I try to use cross-validation
with a timeseries for a pandas dataframe with the sktime
TimeSeriesSplit
. The dataframe df
has a daily format:
timepoint balance
0 2017-03-01 1.0
1 2017-04-01 0.0
2 2017-05-01 2.0
3 2017-06-01 3.0
4 2017-07-01 0.0
...
I try to use prophet
and run the following code:
#Packages
from sktime.forecasting.fbprophet import Prophet
from sklearn.model_selection import TimeSeriesSplit
from sklearn.metrics import mean_squared_error
import numpy as np
#preperation
tscv = TimeSeriesSplit()
rmse = []
model_ph = Prophet()
#function
for train_index, test_index in tscv.split((df)):
cv_train, cv_test = df.iloc[train_index], df.iloc[test_index]
ph= model_ph.fit(cv_train)
predictions = model_ph.predict(cv_test.index.values[0], cv_test.index.values[-1])
true_values = cv_test.values
rmse.append(sqrt(mean_squared_error(true_values, predictions)))
#print
print("RMSE: {}".format(np.mean(rmse)))
which leads to the following error:
TypeError: X must be either None, or in an sktime compatible format, of scitype
Series, Panel or Hierarchical, for instance a pandas.DataFrame with sktime
compatible time indices...
I would have expected outputs for the mean_squared_error
The problems occurs, as sktime prophet only always specific input data.
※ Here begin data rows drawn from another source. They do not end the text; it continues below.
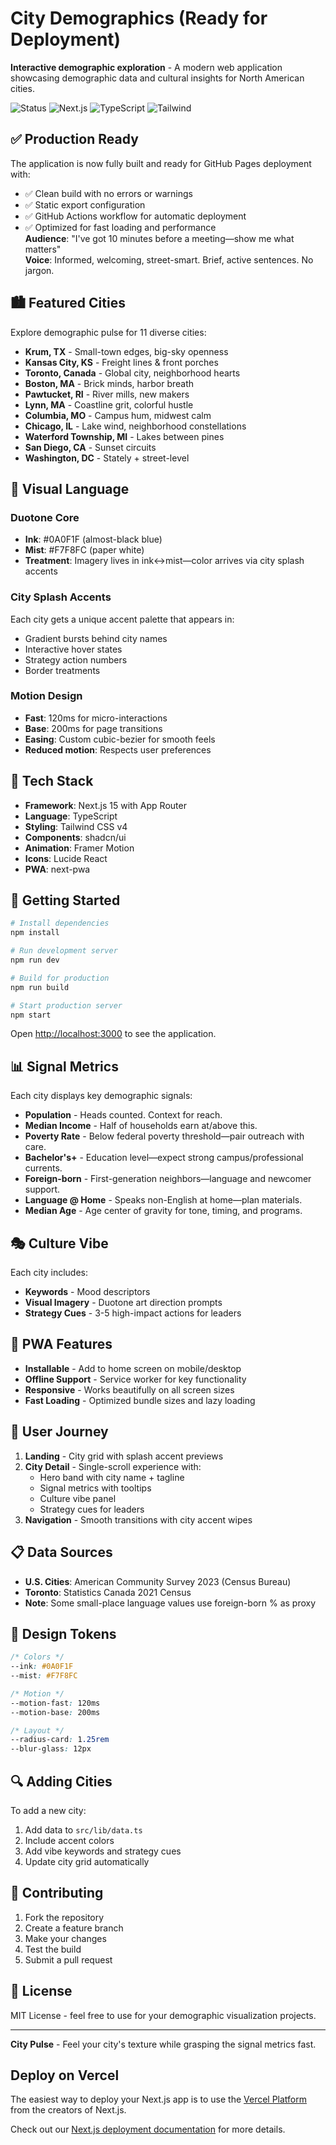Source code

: # City Demographics (Ready for Deployment)

**Interactive demographic exploration** - A modern web application showcasing demographic data and cultural insights for North American cities.

![Status](https://img.shields.io/badge/status-ready--to--deploy-brightgreen) ![Next.js](https://img.shields.io/badge/Next.js-15-black) ![TypeScript](https://img.shields.io/badge/TypeScript-5-blue) ![Tailwind](https://img.shields.io/badge/Tailwind-v4-cyan)

## ✅ Production Ready

The application is now fully built and ready for GitHub Pages deployment with:
- ✅ Clean build with no errors or warnings
- ✅ Static export configuration
- ✅ GitHub Actions workflow for automatic deployment
- ✅ Optimized for fast loading and performance  
**Audience**: "I've got 10 minutes before a meeting—show me what matters"  
**Voice**: Informed, welcoming, street-smart. Brief, active sentences. No jargon.

## 🏙️ Featured Cities

Explore demographic pulse for 11 diverse cities:

- **Krum, TX** - Small-town edges, big-sky openness
- **Kansas City, KS** - Freight lines & front porches  
- **Toronto, Canada** - Global city, neighborhood hearts
- **Boston, MA** - Brick minds, harbor breath
- **Pawtucket, RI** - River mills, new makers
- **Lynn, MA** - Coastline grit, colorful hustle
- **Columbia, MO** - Campus hum, midwest calm
- **Chicago, IL** - Lake wind, neighborhood constellations
- **Waterford Township, MI** - Lakes between pines
- **San Diego, CA** - Sunset circuits
- **Washington, DC** - Stately + street-level

## 🎨 Visual Language

### Duotone Core
- **Ink**: #0A0F1F (almost-black blue)
- **Mist**: #F7F8FC (paper white)
- **Treatment**: Imagery lives in ink↔mist—color arrives via city splash accents

### City Splash Accents
Each city gets a unique accent palette that appears in:
- Gradient bursts behind city names
- Interactive hover states
- Strategy action numbers
- Border treatments

### Motion Design
- **Fast**: 120ms for micro-interactions
- **Base**: 200ms for page transitions  
- **Easing**: Custom cubic-bezier for smooth feels
- **Reduced motion**: Respects user preferences

## 🔧 Tech Stack

- **Framework**: Next.js 15 with App Router
- **Language**: TypeScript
- **Styling**: Tailwind CSS v4
- **Components**: shadcn/ui
- **Animation**: Framer Motion
- **Icons**: Lucide React
- **PWA**: next-pwa

## 🚀 Getting Started

```bash
# Install dependencies
npm install

# Run development server
npm run dev

# Build for production
npm run build

# Start production server
npm start
```

Open [http://localhost:3000](http://localhost:3000) to see the application.

## 📊 Signal Metrics

Each city displays key demographic signals:

- **Population** - Heads counted. Context for reach.
- **Median Income** - Half of households earn at/above this.
- **Poverty Rate** - Below federal poverty threshold—pair outreach with care.
- **Bachelor's+** - Education level—expect strong campus/professional currents.
- **Foreign-born** - First-generation neighbors—language and newcomer support.
- **Language @ Home** - Speaks non-English at home—plan materials.
- **Median Age** - Age center of gravity for tone, timing, and programs.

## 🎭 Culture Vibe

Each city includes:
- **Keywords** - Mood descriptors
- **Visual Imagery** - Duotone art direction prompts
- **Strategy Cues** - 3-5 high-impact actions for leaders

## 📱 PWA Features

- **Installable** - Add to home screen on mobile/desktop
- **Offline Support** - Service worker for key functionality
- **Responsive** - Works beautifully on all screen sizes
- **Fast Loading** - Optimized bundle sizes and lazy loading

## 🎯 User Journey

1. **Landing** - City grid with splash accent previews
2. **City Detail** - Single-scroll experience with:
   - Hero band with city name + tagline
   - Signal metrics with tooltips
   - Culture vibe panel
   - Strategy cues for leaders
3. **Navigation** - Smooth transitions with city accent wipes

## 📋 Data Sources

- **U.S. Cities**: American Community Survey 2023 (Census Bureau)
- **Toronto**: Statistics Canada 2021 Census
- **Note**: Some small-place language values use foreign-born % as proxy

## 🎨 Design Tokens

```css
/* Colors */
--ink: #0A0F1F
--mist: #F7F8FC

/* Motion */
--motion-fast: 120ms
--motion-base: 200ms

/* Layout */
--radius-card: 1.25rem
--blur-glass: 12px
```

## 🔍 Adding Cities

To add a new city:

1. Add data to `src/lib/data.ts`
2. Include accent colors
3. Add vibe keywords and strategy cues
4. Update city grid automatically

## 🤝 Contributing

1. Fork the repository
2. Create a feature branch
3. Make your changes
4. Test the build
5. Submit a pull request

## 📄 License

MIT License - feel free to use for your demographic visualization projects.

---

**City Pulse** - Feel your city's texture while grasping the signal metrics fast.

## Deploy on Vercel

The easiest way to deploy your Next.js app is to use the [Vercel Platform](https://vercel.com/new?utm_medium=default-template&filter=next.js&utm_source=create-next-app&utm_campaign=create-next-app-readme) from the creators of Next.js.

Check out our [Next.js deployment documentation](https://nextjs.org/docs/app/building-your-application/deploying) for more details.
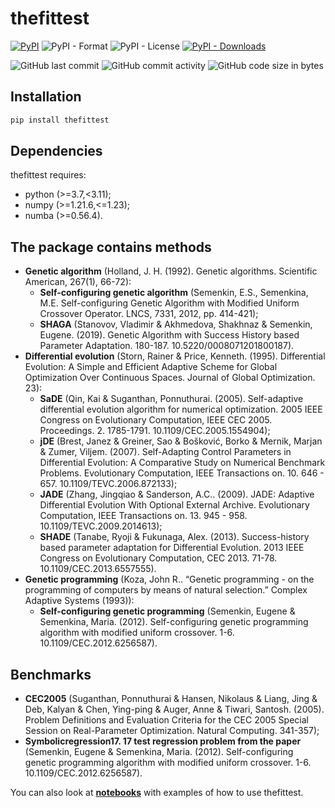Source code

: # thefittest 

[![PyPI](https://img.shields.io/pypi/v/thefittest?label=PyPI%20-%20Package%20version)](https://pypi.org/project/thefittest/)
![PyPI - Format](https://img.shields.io/pypi/format/thefittest)
![PyPI - License](https://img.shields.io/pypi/l/thefittest)
[![PyPI - Downloads](https://img.shields.io/pypi/dm/thefittest?label=PyPI%20Downloads)]((https://pypi.org/project/thefittest/))

![GitHub last commit](https://img.shields.io/github/last-commit/sherstpasha/thefittest)
![GitHub commit activity](https://img.shields.io/github/commit-activity/m/sherstpasha/thefittest)
![GitHub code size in bytes](https://img.shields.io/github/languages/code-size/sherstpasha/thefittest)

## Installation
```bash
pip install thefittest
```
##  Dependencies
thefittest requires:
* python (>=3.7,<3.11);
* numpy (>=1.21.6,<=1.23);
* numba (>=0.56.4).


## The package contains methods
* **Genetic algorithm** (Holland, J. H. (1992). Genetic algorithms. Scientific American, 267(1), 66-72):
    * **Self-configuring genetic algorithm** (Semenkin, E.S., Semenkina, M.E. Self-configuring Genetic Algorithm with Modified Uniform Crossover Operator. LNCS, 7331, 2012, pp. 414-421);
    * **SHAGA** (Stanovov, Vladimir & Akhmedova, Shakhnaz & Semenkin, Eugene. (2019). Genetic Algorithm with Success History based Parameter Adaptation. 180-187. 10.5220/0008071201800187).
* **Differential evolution** (Storn, Rainer & Price, Kenneth. (1995). Differential Evolution: A Simple and Efficient Adaptive Scheme for Global Optimization Over Continuous Spaces. Journal of Global Optimization. 23):
    * **SaDE** (Qin, Kai & Suganthan, Ponnuthurai. (2005). Self-adaptive differential evolution algorithm for numerical optimization. 2005 IEEE Congress on Evolutionary Computation, IEEE CEC 2005. Proceedings. 2. 1785-1791. 10.1109/CEC.2005.1554904);
    * **jDE** (Brest, Janez & Greiner, Sao & Bošković, Borko & Mernik, Marjan & Zumer, Viljem. (2007). Self-Adapting Control Parameters in Differential Evolution: A Comparative Study on Numerical Benchmark Problems. Evolutionary Computation, IEEE Transactions on. 10. 646 - 657. 10.1109/TEVC.2006.872133);
    * **JADE** (Zhang, Jingqiao & Sanderson, A.C.. (2009). JADE: Adaptive Differential Evolution With Optional External Archive. Evolutionary Computation, IEEE Transactions on. 13. 945 - 958. 10.1109/TEVC.2009.2014613);
    * **SHADE** (Tanabe, Ryoji & Fukunaga, Alex. (2013). Success-history based parameter adaptation for Differential Evolution. 2013 IEEE Congress on Evolutionary Computation, CEC 2013. 71-78. 10.1109/CEC.2013.6557555).
* **Genetic programming** (Koza, John R.. “Genetic programming - on the programming of computers by means
    of natural selection.” Complex Adaptive Systems (1993)):
    * **Self-configuring genetic programming** (Semenkin, Eugene & Semenkina, Maria. (2012). Self-configuring genetic programming algorithm with modified uniform crossover. 1-6. 10.1109/CEC.2012.6256587).
## Benchmarks
* **CEC2005** (Suganthan, Ponnuthurai & Hansen, Nikolaus & Liang, Jing & Deb, Kalyan & Chen, Ying-ping & Auger, Anne & Tiwari, Santosh. (2005). Problem Definitions and Evaluation Criteria for the CEC 2005 Special Session on Real-Parameter Optimization. Natural Computing. 341-357);
* **Symbolicregression17. 17 test regression problem from the paper** (Semenkin, Eugene & Semenkina, Maria. (2012). Self-configuring genetic programming algorithm with modified uniform crossover. 1-6. 10.1109/CEC.2012.6256587).

You can also look at [**notebooks**](https://github.com/sherstpasha/thefittest-notebooks) with examples of how to use thefittest.
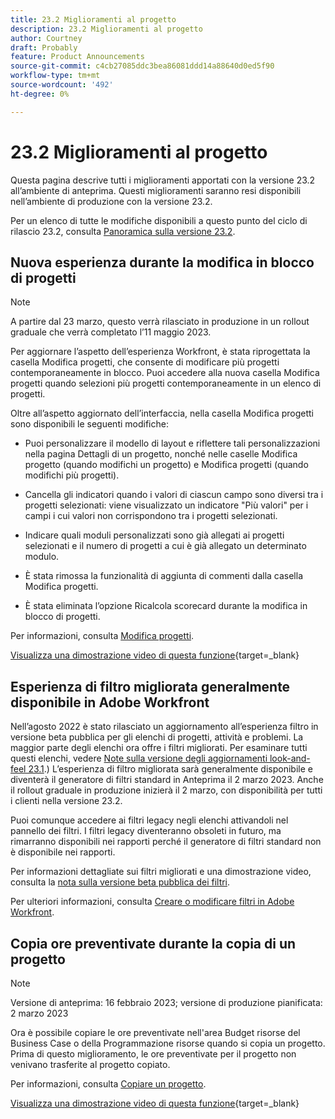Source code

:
 ```yaml
---
title: 23.2 Miglioramenti al progetto
description: 23.2 Miglioramenti al progetto
author: Courtney
draft: Probably
feature: Product Announcements
source-git-commit: c4cb27085ddc3bea86081ddd14a88640d0ed5f90
workflow-type: tm+mt
source-wordcount: '492'
ht-degree: 0%

---
```


# 23.2 Miglioramenti al progetto

Questa pagina descrive tutti i miglioramenti apportati con la versione 23.2 all’ambiente di anteprima. Questi miglioramenti saranno resi disponibili nell’ambiente di produzione con la versione 23.2.

Per un elenco di tutte le modifiche disponibili a questo punto del ciclo di rilascio 23.2, consulta [Panoramica sulla versione 23.2](/help/quicksilver/product-announcements/product-releases/23.2-release-activity/23-2-release-overview.md).

## Nuova esperienza durante la modifica in blocco di progetti

>[!NOTE]
>
>A partire dal 23 marzo, questo verrà rilasciato in produzione in un rollout graduale che verrà completato l’11 maggio 2023.

Per aggiornare l’aspetto dell’esperienza Workfront, è stata riprogettata la casella Modifica progetti, che consente di modificare più progetti contemporaneamente in blocco. Puoi accedere alla nuova casella Modifica progetti quando selezioni più progetti contemporaneamente in un elenco di progetti.

Oltre all’aspetto aggiornato dell’interfaccia, nella casella Modifica progetti sono disponibili le seguenti modifiche:

* Puoi personalizzare il modello di layout e riflettere tali personalizzazioni nella pagina Dettagli di un progetto, nonché nelle caselle Modifica progetto (quando modifichi un progetto) e Modifica progetti (quando modifichi più progetti).

* Cancella gli indicatori quando i valori di ciascun campo sono diversi tra i progetti selezionati: viene visualizzato un indicatore &quot;Più valori&quot; per i campi i cui valori non corrispondono tra i progetti selezionati.

* Indicare quali moduli personalizzati sono già allegati ai progetti selezionati e il numero di progetti a cui è già allegato un determinato modulo.

* È stata rimossa la funzionalità di aggiunta di commenti dalla casella Modifica progetti.

* È stata eliminata l’opzione Ricalcola scorecard durante la modifica in blocco di progetti.

Per informazioni, consulta [Modifica progetti](/help/quicksilver/manage-work/projects/manage-projects/edit-projects.md).

[Visualizza una dimostrazione video di questa funzione](https://video.tv.adobe.com/v/3416587/){target=_blank}

## Esperienza di filtro migliorata generalmente disponibile in Adobe Workfront

Nell’agosto 2022 è stato rilasciato un aggiornamento all’esperienza filtro in versione beta pubblica per gli elenchi di progetti, attività e problemi. La maggior parte degli elenchi ora offre i filtri migliorati. Per esaminare tutti questi elenchi, vedere [Note sulla versione degli aggiornamenti look-and-feel 23.1](/help/quicksilver/product-announcements/product-releases/23.1-release-activity/23-1-look-and-feel-updates.md).) L’esperienza di filtro migliorata sarà generalmente disponibile e diventerà il generatore di filtri standard in Anteprima il 2 marzo 2023. Anche il rollout graduale in produzione inizierà il 2 marzo, con disponibilità per tutti i clienti nella versione 23.2.

Puoi comunque accedere ai filtri legacy negli elenchi attivandoli nel pannello dei filtri. I filtri legacy diventeranno obsoleti in futuro, ma rimarranno disponibili nei rapporti perché il generatore di filtri standard non è disponibile nei rapporti.

Per informazioni dettagliate sui filtri migliorati e una dimostrazione video, consulta la [nota sulla versione beta pubblica dei filtri](/help/quicksilver/product-announcements/product-releases/22.4-release-activity/22-4-project-enhancements.md).

Per ulteriori informazioni, consulta [Creare o modificare filtri in Adobe Workfront](/help/quicksilver/reports-and-dashboards/reports/reporting-elements/create-filters.md).

## Copia ore preventivate durante la copia di un progetto

>[!NOTE]
>
>Versione di anteprima: 16 febbraio 2023; versione di produzione pianificata: 2 marzo 2023

Ora è possibile copiare le ore preventivate nell&#39;area Budget risorse del Business Case o della Programmazione risorse quando si copia un progetto. Prima di questo miglioramento, le ore preventivate per il progetto non venivano trasferite al progetto copiato.

Per informazioni, consulta [Copiare un progetto](/help/quicksilver/manage-work/projects/manage-projects/copy-project.md).

[Visualizza una dimostrazione video di questa funzione](https://video.tv.adobe.com/v/3415713/){target=_blank}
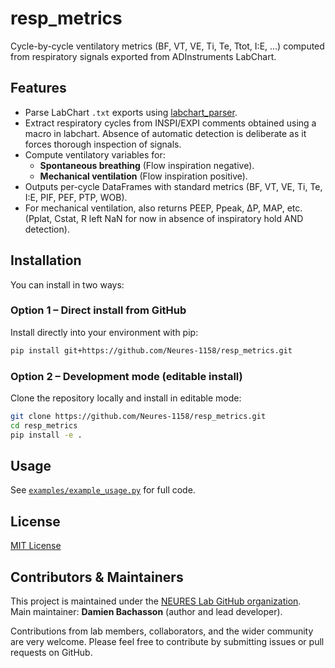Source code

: # resp_metrics

Cycle-by-cycle ventilatory metrics (BF, VT, VE, Ti, Te, Ttot, I:E, ...) computed from respiratory signals exported from ADInstruments LabChart.

## Features

- Parse LabChart `.txt` exports using [labchart_parser](https://github.com/Neures-1158/labchart_txt_parser).
- Extract respiratory cycles from INSPI/EXPI comments obtained using a macro in labchart. Absence of automatic detection is deliberate as it forces thorough inspection of signals.
- Compute ventilatory variables for:
  - **Spontaneous breathing** (Flow inspiration negative).
  - **Mechanical ventilation** (Flow inspiration positive).
- Outputs per-cycle DataFrames with standard metrics (BF, VT, VE, Ti, Te, I:E, PIF, PEF, PTP, WOB).
- For mechanical ventilation, also returns PEEP, Ppeak, ΔP, MAP, etc. (Pplat, Cstat, R left NaN for now in absence of inspiratory hold AND detection). 

## Installation

You can install in two ways:

### Option 1 – Direct install from GitHub
Install directly into your environment with pip:

```bash
pip install git+https://github.com/Neures-1158/resp_metrics.git
```

### Option 2 – Development mode (editable install)
Clone the repository locally and install in editable mode:

```bash
git clone https://github.com/Neures-1158/resp_metrics.git
cd resp_metrics
pip install -e .
```

## Usage

See [`examples/example_usage.py`](examples/example_usage.py) for full code.

## License

[MIT License](LICENSE)

## Contributors & Maintainers

This project is maintained under the [NEURES Lab GitHub organization](https://github.com/Neures-1158).  
Main maintainer: **Damien Bachasson** (author and lead developer).

Contributions from lab members, collaborators, and the wider community are very welcome. Please feel free to contribute by submitting issues or pull requests on GitHub.
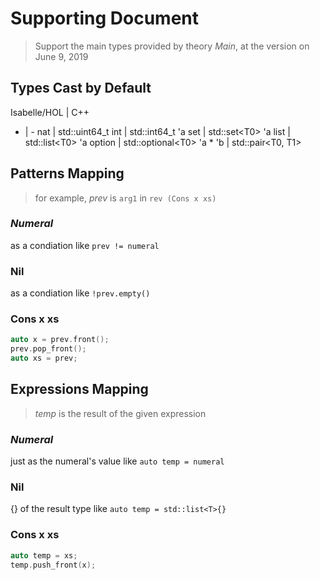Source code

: # Supporting Document

> Support the main types provided by theory *Main*, at the version on June 9, 2019

## Types Cast by Default

Isabelle/HOL | C++
- | -
nat | std::uint64_t
int | std::int64_t
'a set | std::set\<T0\>
'a list | std::list\<T0\>
'a option | std::optional\<T0\>
'a * 'b | std::pair\<T0, T1\>

## Patterns Mapping

> for example, *prev* is `arg1` in `rev (Cons x xs)`

### *Numeral*

as a condiation like `prev != numeral`

### Nil

as a condiation like `!prev.empty()`

### Cons x xs

```cpp
auto x = prev.front();
prev.pop_front();
auto xs = prev;
```

## Expressions Mapping

> *temp* is the result of the given expression

### *Numeral*

just as the numeral's value like `auto temp = numeral`

### Nil

{} of the result type like `auto temp = std::list<T>{}`

### Cons x xs

```cpp
auto temp = xs;
temp.push_front(x);
```
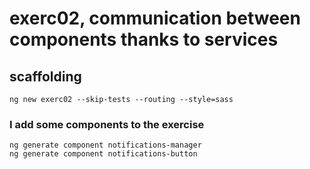 # exerc02, communication between components thanks to services

## scaffolding

```shell
ng new exerc02 --skip-tests --routing --style=sass
```

### I add some components to the exercise

```shell
ng generate component notifications-manager
ng generate component notifications-button
```
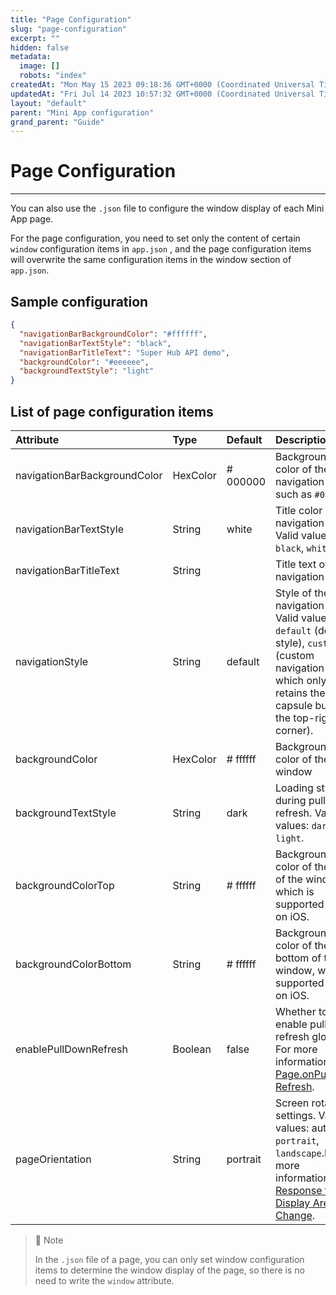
 ```yaml
---
title: "Page Configuration"
slug: "page-configuration"
excerpt: ""
hidden: false
metadata: 
  image: []
  robots: "index"
createdAt: "Mon May 15 2023 09:18:36 GMT+0000 (Coordinated Universal Time)"
updatedAt: "Fri Jul 14 2023 10:57:32 GMT+0000 (Coordinated Universal Time)"
layout: "default"
parent: "Mini App configuration"
grand_parent: "Guide"
---
```

# Page Configuration 
*** 
You can also use the `.json` file to configure the window display of each Mini App page.

For the page configuration, you need to set only the content of certain `window` configuration items in `app.json` , and the page configuration items will overwrite the same configuration items in the window section of `app.json`.

## Sample configuration

```json
{
  "navigationBarBackgroundColor": "#ffffff",
  "navigationBarTextStyle": "black",
  "navigationBarTitleText": "Super Hub API demo",
  "backgroundColor": "#eeeeee",
  "backgroundTextStyle": "light"
}
```

## List of page configuration items

| Attribute                    | Type     | Default  | Description                                                                                                                                                              |
| :--------------------------- | :------- | :------- | :----------------------------------------------------------------------------------------------------------------------------------------------------------------------- |
| navigationBarBackgroundColor | HexColor | # 000000 | Background color of the navigation bar, such as `#000000`.                                                                                                               |
| navigationBarTextStyle       | String   | white    | Title color of the navigation bar. Valid values: `black`, `white`.                                                                                                       |
| navigationBarTitleText       | String   |          | Title text of the navigation bar                                                                                                                                         |
| navigationStyle              | String   | default  | Style of the navigation bar. Valid values: `default` (default style), `custom` (custom navigation bar, which only retains the capsule button in the top-right corner).   |
| backgroundColor              | HexColor | # ffffff | Background color of the window                                                                                                                                           |
| backgroundTextStyle          | String   | dark     | Loading style during pull-to-refresh. Valid values: `dark`, `light`.                                                                                                     |
| backgroundColorTop           | String   | # ffffff | Background color of the top of the window, which is supported only on iOS.                                                                                               |
| backgroundColorBottom        | String   | # ffffff | Background color of the bottom of the window, which is supported only on iOS.                                                                                            |
| enablePullDownRefresh        | Boolean  | false    | Whether to enable pull-to-refresh globally. For more information, see [Page.onPullDown Refresh](doc:logic-layer-section#page).                                           |
| pageOrientation              | String   | portrait | Screen rotation settings. Valid values: auto , `portrait`, `landscape`.For more information, see [Response to Display Area Change](doc:response-to-display-area-change). |

> 📘 Note
> 
> In the `.json` file of a page, you can only set window configuration items to determine the window display of the page, so there is no need to write the `window` attribute.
In my case the solution was to create a pd.date_range
as input for the prediction:
for train_index, test_index in tscv.split((df)):
cv_train, cv_test = df.iloc[train_index], df.iloc[test_index]
ph= model_ph.fit(cv_train)
forecast = model_ph.predict(fh= pd.date_range(cv_test['timepoint'].values[0], periods=len(cv_test), freq='D'))
predictions= forecast['balance'].values
true_values = cv_test['balance'].values
rmse.append(sqrt(mean_squared_error(true_values, predictions)))